The global oil price wavers around $100 a barrel as traders are split over whether Brent Crude is about to plummet due to the Eurozone disaster getting worse, or about the spike due to a renewed Middle East crisis. It is snowing in Fort McKay, in Nothern Alberta, and the temperature of -6 feels like -11 with the strong north westerly wind. The long winter of the boreal forests has settled in. Production continues at Shell’s open cast Albion tar sands mine on the lands of the Athabascan Cree around Fort McKay, for with the world price at one hundred dollars, it’s a profitable exercise. But questions are being raised over Shell’s longterm prospects in the province.

Getting to Market: Emerging investor risks in the tar sandsPlatform, in collaboration with Greenpeace UK and Oil Change International, have just published Getting to Market – Emerging Investor Risks in the Tar Sands, written by Lorne Stockman. The industry plans to increase production by 138% from todays level in the next fifteen years. But the report shows that this growth in the extraction from Alberta is being put at risk by the inability of producers to get the resources, dug or steamed from beneath the forests, out to the world markets. With the Canadian province entirely land locked, and the market for oil products in the US Mid-West becoming saturated, projects in Alberta will increasingly depend on being able to get tar sands derived crudes out to the oceans of the world. Expanding projects along the steep growth curve that producers have planned depends on being able to transport the bitumen from the tar sands to the refineries of US coast of the Gulf of Mexico or the refineries of East Asia via the tanker terminals on the Canadian West Coast. The tar sands industry had long assumed that such pipelines would be relatively easy to build. But these assumptions have been overturned by the great upwelling of opposition by farmers, First Nations and environmentalists in the the US against the planned Keystone XL Pipeline – to the US Gulf Coast – and by First Nations and environmentalists in Western Canada against the Gateway Pipeline – to the coast near Vancouver. Both of these projects have been delayed and their future, against all expectations, is suddenly in doubt.

This doubt raises questions over the financial viability not of current tar sands projects, such as Shell’s Albion Mine, but over future projects. The current projects can use the capacity of the export pipelines that already exists, but the future projects need the extra capacity that Keystone and Gateway promised in order to get tar sands out to the world. As the infrastructure around the Albertan province requires such vast amount of capital and such long lead-in times, the delayed pipelines are raising questions over the viability of tar sands projects that companies have been intending to bring onstream in ten or fifteen years time.
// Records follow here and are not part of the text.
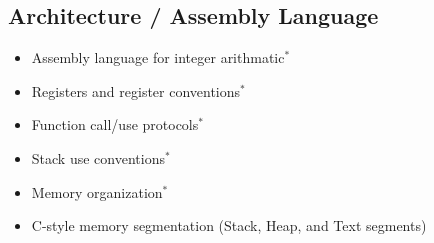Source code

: \subsection{Architecture / Assembly Language}
\label{sec:arch}
\begin{itemize}
  \item Assembly language for integer arithmatic$^*$
  \item Registers and register conventions$^*$
  \item Function call/use protocols$^*$
  \item Stack use conventions$^*$
  \item Memory organization$^*$
  \item C-style memory segmentation (Stack, Heap, and Text segments)
\end{itemize}

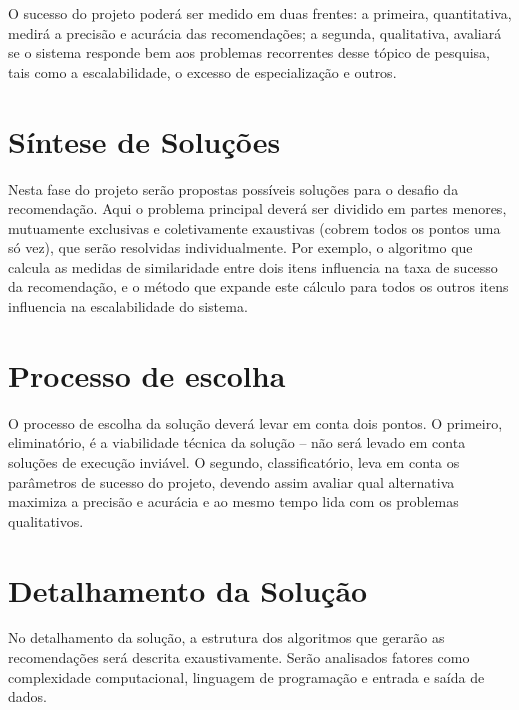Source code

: 
O sucesso do projeto poderá ser medido em duas frentes: a primeira, quantitativa, medirá a precisão e acurácia das recomendações; a segunda, qualitativa, avaliará se o sistema responde bem aos problemas recorrentes desse tópico de pesquisa, tais como a escalabilidade, o excesso de especialização e outros. 

\section{Síntese de Soluções} %
\label{sec:s_ntese_de_solu_es}


Nesta fase do projeto serão propostas possíveis soluções para o desafio da recomendação. Aqui o problema principal deverá ser dividido em partes menores, mutuamente exclusivas e coletivamente exaustivas (cobrem todos os pontos uma só vez), que serão resolvidas individualmente. Por exemplo, o algoritmo que calcula as medidas de similaridade entre dois itens influencia na taxa de sucesso da recomendação, e o método que expande este cálculo para todos os outros itens influencia na escalabilidade do sistema.

\section{Processo de escolha} %
\label{sec:processo_de_escolha}


O processo de escolha da solução deverá levar em conta dois pontos. O primeiro, eliminatório, é a viabilidade técnica da solução -- não será levado em conta soluções de execução inviável. O segundo, classificatório, leva em conta os parâmetros de sucesso do projeto, devendo assim avaliar qual alternativa maximiza a precisão e acurácia e ao mesmo tempo lida com os problemas qualitativos.

\section{Detalhamento da Solução} %
\label{sec:detalhamento_da_solu_o}


No detalhamento da solução, a estrutura dos algoritmos que gerarão as recomendações será descrita exaustivamente. Serão analisados fatores como complexidade computacional, linguagem de programação e entrada e saída de dados.

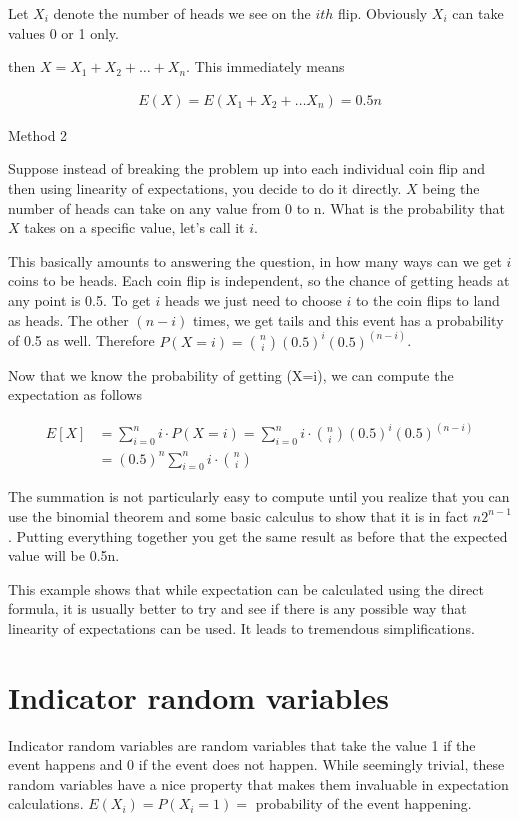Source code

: \documentclass[12pt]{article}
\begin{document}
Let $X_i$ denote the number of heads we see on the $ith$ flip. Obviously $X_i$ can take values 0 or 1 only. 

then $X = X_1 + X_2 + \ldots + X_n$. This immediately means

\begin{align*}
E(X) = E(X_1 + X_2 + \ldots X_n) = 0.5n
\end{align*}

Method 2

Suppose instead of breaking the problem up into each individual coin flip and then using linearity of expectations, you decide to do it directly. $X$ being the number of heads can take on any value from 0 to n. What is the probability that $X$ takes on a specific value, let's call it $i$. 

This basically amounts to answering the question, in how many ways can we get $i$ coins to be heads. Each coin flip is independent, so the chance of getting heads at any point is 0.5. To get $i$ heads we just need to choose $i$ to the coin flips to land as heads. The other $(n-i)$ times, we get tails and this event has a probability of 0.5 as well. Therefore $P(X=i) = \binom{n}{i}(0.5)^i(0.5)^{(n-i)}$.

Now that we know the probability of getting (X=i), we can compute the expectation as follows

\begin{align*}
E[X] &= \sum_{i=0}^n i \cdot P(X=i) = \sum_{i=0}^n i \cdot \binom{n}{i}(0.5)^i(0.5)^{(n-i)} \\
&=(0.5)^n \sum_{i=0}^n i \cdot \binom{n}{i}
\end{align*}

The summation is not particularly easy to compute until you realize that you can use the binomial theorem and some basic calculus to show that it is in fact $n2^{n-1}$. Putting everything together you get the same result as before that the expected value will be 0.5n.

This example shows that while expectation can be calculated using the direct formula, it is usually better to try and see if there is any possible way that linearity of expectations can be used. It leads to tremendous simplifications.

\section*{Indicator random variables}

Indicator random variables are random variables that take the value 1 if the event happens and 0 if the event does not happen. While seemingly trivial, these random variables have a nice property that makes them invaluable in expectation calculations. $E(X_i) = P(X_i=1) = $ probability of the event happening. 
\end{document}
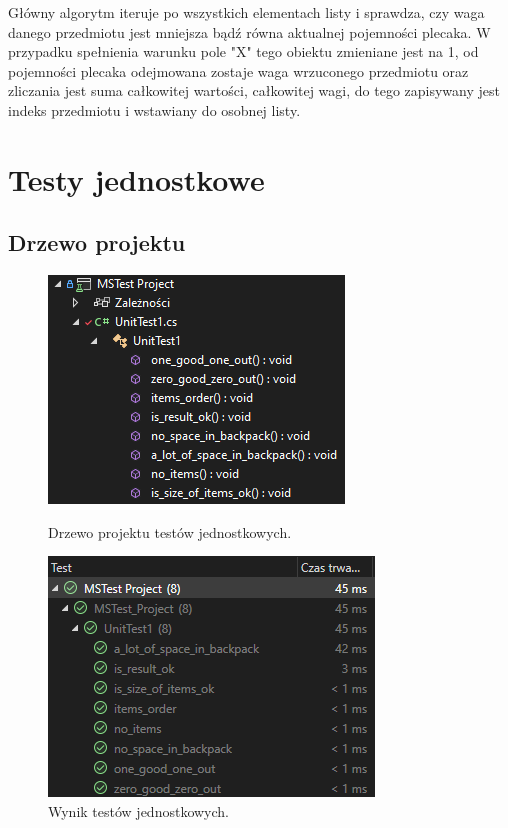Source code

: \documentclass{report}
\begin{document}
Główny algorytm iteruje po wszystkich elementach listy i sprawdza, czy waga danego przedmiotu jest mniejsza bądź równa aktualnej pojemności plecaka. W przypadku spełnienia warunku pole "X" tego obiektu zmieniane jest na 1, od pojemności plecaka odejmowana zostaje waga wrzuconego przedmiotu oraz zliczania jest suma całkowitej wartości, całkowitej wagi, do tego zapisywany jest indeks przedmiotu i wstawiany do osobnej listy.


\chapter{Testy jednostkowe}

\section{Drzewo projektu}

\begin{figure}[H]%
	\begin{minipage}{0.5\linewidth}
		\centering
		\includegraphics[scale=0.7]{zdj/testy_drzewo}
		\caption{Drzewo projektu testów jednostkowych.}
	\end{minipage}
	\begin{minipage}{0.5\linewidth}
		\centering
		\includegraphics[scale=0.7]{zdj/test_result}
		\caption{Wynik testów jednostkowych.}
	\end{minipage}
\end{figure}
\end{document}
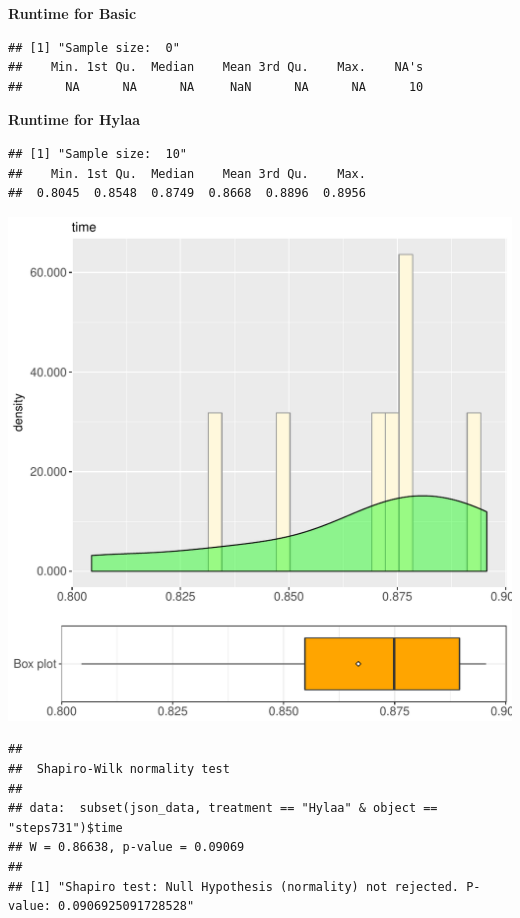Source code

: \documentclass{article}\usepackage[]{graphicx}\usepackage[]{color}
\makeatletter
\def\maxwidth{ %
  \ifdim\Gin@nat@width>\linewidth
    \linewidth
  \else
    \Gin@nat@width
  \fi
}
\newenvironment{kframe}{%
 \def\at@end@of@kframe{}%
 \ifinner\ifhmode%
  \def\at@end@of@kframe{\end{minipage}}%
  \begin{minipage}{\columnwidth}%
 \fi\fi%
 \def\FrameCommand##1{\hskip\@totalleftmargin \hskip-\fboxsep
 \colorbox{shadecolor}{##1}\hskip-\fboxsep
     \hskip-\linewidth \hskip-\@totalleftmargin \hskip\columnwidth}%
 \MakeFramed {\advance\hsize-\width
   \@totalleftmargin\z@ \linewidth\hsize
   \@setminipage}}%
 {\par\unskip\endMakeFramed%
 \at@end@of@kframe}
\newenvironment{knitrout}{}{} %
\makeatother
\begin{document}
 \textbf{Runtime for Basic}
\begin{knitrout}
\color{fgcolor}\begin{kframe}
\begin{verbatim}
## [1] "Sample size:  0"
##    Min. 1st Qu.  Median    Mean 3rd Qu.    Max.    NA's 
##      NA      NA      NA     NaN      NA      NA      10
\end{verbatim}
\end{kframe}
\end{knitrout}
 \textbf{Runtime for Hylaa}
\begin{knitrout}
\color{fgcolor}\begin{kframe}
\begin{verbatim}
## [1] "Sample size:  10"
##    Min. 1st Qu.  Median    Mean 3rd Qu.    Max. 
##  0.8045  0.8548  0.8749  0.8668  0.8896  0.8956
\end{verbatim}
\end{kframe}
\includegraphics[width=\maxwidth]{figure/RH3_Hylaa_steps731-1} 
\begin{kframe}\begin{verbatim}
## 
## 	Shapiro-Wilk normality test
## 
## data:  subset(json_data, treatment == "Hylaa" & object == "steps731")$time
## W = 0.86638, p-value = 0.09069
## 
## [1] "Shapiro test: Null Hypothesis (normality) not rejected. P-value: 0.0906925091728528"
\end{verbatim}
\end{kframe}
\end{knitrout}
  
\end{document}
These questions are particularly relevant for companies who have invested heavily in the future development of the Albertan province and foremost of these is Shell. The company has plans for a large number of SAGD projects and indeed 30% of Shell’s longterm global reserves are located in the tar sands. Consequently, the civil society opposition to Keystone XL and Gateway, poses a significant financial risk to Shell, and fundamentally to the institutional investors in Shell.

It is to these shareholders, such as pension funds and insurance companies, that Getting to Market is addressed. In the New Year, Platform and Greenpeace in the London, and CERES in the US, will be meeting with institutional investors and discussing with them the implications on their portfolios of the pipeline delays, aiming to encourage asset managers and analysts to communicate to the board of companies such as Shell investors concerns over the tar sands. For these projects are not only destructive only of communities – such as the First Nations in Alberta – and of the environment – such as the watershed of the Athabasca River – but also threaten investor assets.